◆ Your instructions ◆
From the first line of the data below, copy each line up to the one containing "#### CASE STUDY 5 - Data Mart", and include that line too.

◆ Extracted records ◆
+===+

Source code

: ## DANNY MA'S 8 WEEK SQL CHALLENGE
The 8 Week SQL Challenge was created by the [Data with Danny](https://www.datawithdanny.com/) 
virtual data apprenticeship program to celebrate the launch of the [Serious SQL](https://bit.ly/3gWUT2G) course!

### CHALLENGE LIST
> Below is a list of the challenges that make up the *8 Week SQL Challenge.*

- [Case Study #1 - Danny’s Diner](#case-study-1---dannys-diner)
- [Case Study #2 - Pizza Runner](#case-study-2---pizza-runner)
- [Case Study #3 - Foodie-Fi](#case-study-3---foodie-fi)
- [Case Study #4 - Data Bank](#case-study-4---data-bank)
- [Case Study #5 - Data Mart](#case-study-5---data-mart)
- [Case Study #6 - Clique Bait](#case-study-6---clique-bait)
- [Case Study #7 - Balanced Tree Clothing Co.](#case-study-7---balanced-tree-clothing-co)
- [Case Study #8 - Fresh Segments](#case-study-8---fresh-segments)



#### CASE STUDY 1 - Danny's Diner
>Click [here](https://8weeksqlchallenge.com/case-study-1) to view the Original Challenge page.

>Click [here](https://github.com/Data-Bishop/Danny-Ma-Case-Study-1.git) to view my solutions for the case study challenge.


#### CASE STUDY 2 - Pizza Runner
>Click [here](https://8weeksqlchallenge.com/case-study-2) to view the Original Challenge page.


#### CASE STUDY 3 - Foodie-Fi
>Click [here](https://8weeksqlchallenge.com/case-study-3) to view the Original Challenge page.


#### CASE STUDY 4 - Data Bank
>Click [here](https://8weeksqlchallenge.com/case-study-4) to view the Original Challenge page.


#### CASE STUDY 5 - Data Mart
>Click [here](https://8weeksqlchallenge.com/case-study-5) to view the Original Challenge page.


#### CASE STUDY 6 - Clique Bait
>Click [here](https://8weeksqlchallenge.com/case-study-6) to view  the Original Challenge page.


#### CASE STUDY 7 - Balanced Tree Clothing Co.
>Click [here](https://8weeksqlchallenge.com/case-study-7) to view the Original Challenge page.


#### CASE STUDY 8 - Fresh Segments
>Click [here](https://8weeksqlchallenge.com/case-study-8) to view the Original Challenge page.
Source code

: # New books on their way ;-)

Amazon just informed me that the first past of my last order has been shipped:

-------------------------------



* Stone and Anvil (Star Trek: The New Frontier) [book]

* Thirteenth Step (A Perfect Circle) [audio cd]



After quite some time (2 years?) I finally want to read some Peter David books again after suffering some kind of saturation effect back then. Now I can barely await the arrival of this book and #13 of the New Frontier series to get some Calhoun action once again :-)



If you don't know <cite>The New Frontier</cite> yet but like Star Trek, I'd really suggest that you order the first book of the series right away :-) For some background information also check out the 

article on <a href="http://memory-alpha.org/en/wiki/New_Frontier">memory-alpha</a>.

+===+

◆ Expected answer ◆
Source code

: ## DANNY MA'S 8 WEEK SQL CHALLENGE
The 8 Week SQL Challenge was created by the [Data with Danny](https://www.datawithdanny.com/) 
virtual data apprenticeship program to celebrate the launch of the [Serious SQL](https://bit.ly/3gWUT2G) course!

### CHALLENGE LIST
> Below is a list of the challenges that make up the *8 Week SQL Challenge.*

- [Case Study #1 - Danny’s Diner](#case-study-1---dannys-diner)
- [Case Study #2 - Pizza Runner](#case-study-2---pizza-runner)
- [Case Study #3 - Foodie-Fi](#case-study-3---foodie-fi)
- [Case Study #4 - Data Bank](#case-study-4---data-bank)
- [Case Study #5 - Data Mart](#case-study-5---data-mart)
- [Case Study #6 - Clique Bait](#case-study-6---clique-bait)
- [Case Study #7 - Balanced Tree Clothing Co.](#case-study-7---balanced-tree-clothing-co)
- [Case Study #8 - Fresh Segments](#case-study-8---fresh-segments)



#### CASE STUDY 1 - Danny's Diner
>Click [here](https://8weeksqlchallenge.com/case-study-1) to view the Original Challenge page.

>Click [here](https://github.com/Data-Bishop/Danny-Ma-Case-Study-1.git) to view my solutions for the case study challenge.


#### CASE STUDY 2 - Pizza Runner
>Click [here](https://8weeksqlchallenge.com/case-study-2) to view the Original Challenge page.


#### CASE STUDY 3 - Foodie-Fi
>Click [here](https://8weeksqlchallenge.com/case-study-3) to view the Original Challenge page.


#### CASE STUDY 4 - Data Bank
>Click [here](https://8weeksqlchallenge.com/case-study-4) to view the Original Challenge page.


#### CASE STUDY 5 - Data Mart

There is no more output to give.